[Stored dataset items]
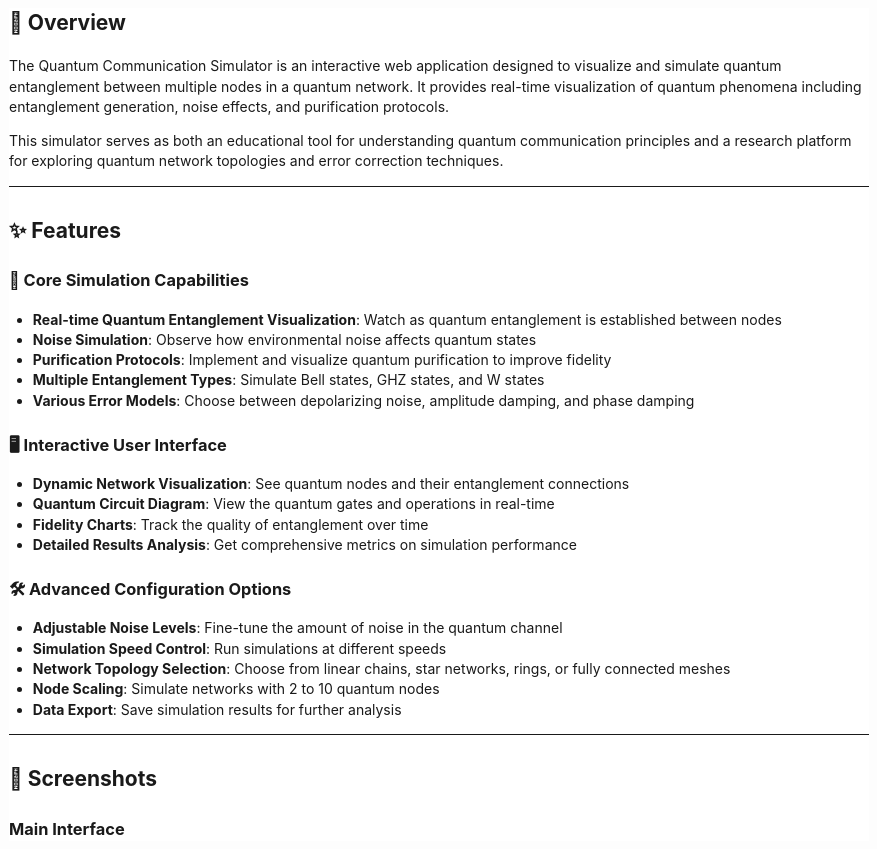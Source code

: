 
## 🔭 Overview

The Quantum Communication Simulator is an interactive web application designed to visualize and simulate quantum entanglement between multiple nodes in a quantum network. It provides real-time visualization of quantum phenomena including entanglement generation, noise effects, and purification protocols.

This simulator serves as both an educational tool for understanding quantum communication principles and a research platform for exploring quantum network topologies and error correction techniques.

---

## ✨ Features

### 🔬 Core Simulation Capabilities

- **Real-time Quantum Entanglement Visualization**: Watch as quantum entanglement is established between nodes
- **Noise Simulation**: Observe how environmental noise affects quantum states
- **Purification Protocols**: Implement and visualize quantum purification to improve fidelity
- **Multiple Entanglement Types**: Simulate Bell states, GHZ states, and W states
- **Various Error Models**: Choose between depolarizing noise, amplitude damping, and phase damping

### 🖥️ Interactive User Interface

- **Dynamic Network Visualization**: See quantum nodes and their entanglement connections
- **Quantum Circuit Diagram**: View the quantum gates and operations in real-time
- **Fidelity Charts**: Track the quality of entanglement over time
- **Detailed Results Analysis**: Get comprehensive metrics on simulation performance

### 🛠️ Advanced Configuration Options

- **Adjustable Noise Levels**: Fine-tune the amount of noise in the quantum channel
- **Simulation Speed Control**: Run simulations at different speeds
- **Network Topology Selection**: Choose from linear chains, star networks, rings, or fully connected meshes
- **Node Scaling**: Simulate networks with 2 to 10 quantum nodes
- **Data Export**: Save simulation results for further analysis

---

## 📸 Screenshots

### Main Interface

▸ Problem statement: Go through the data above and print exactly the lines from its first line through the line holding "- **Quantum Circuit", both included, leaving pictures aside.

▸ Output for this task:
Source code

: 
## 🔭 Overview

The Quantum Communication Simulator is an interactive web application designed to visualize and simulate quantum entanglement between multiple nodes in a quantum network. It provides real-time visualization of quantum phenomena including entanglement generation, noise effects, and purification protocols.

This simulator serves as both an educational tool for understanding quantum communication principles and a research platform for exploring quantum network topologies and error correction techniques.

---

## ✨ Features

### 🔬 Core Simulation Capabilities

- **Real-time Quantum Entanglement Visualization**: Watch as quantum entanglement is established between nodes
- **Noise Simulation**: Observe how environmental noise affects quantum states
- **Purification Protocols**: Implement and visualize quantum purification to improve fidelity
- **Multiple Entanglement Types**: Simulate Bell states, GHZ states, and W states
- **Various Error Models**: Choose between depolarizing noise, amplitude damping, and phase damping

### 🖥️ Interactive User Interface

- **Dynamic Network Visualization**: See quantum nodes and their entanglement connections
- **Quantum Circuit Diagram**: View the quantum gates and operations in real-time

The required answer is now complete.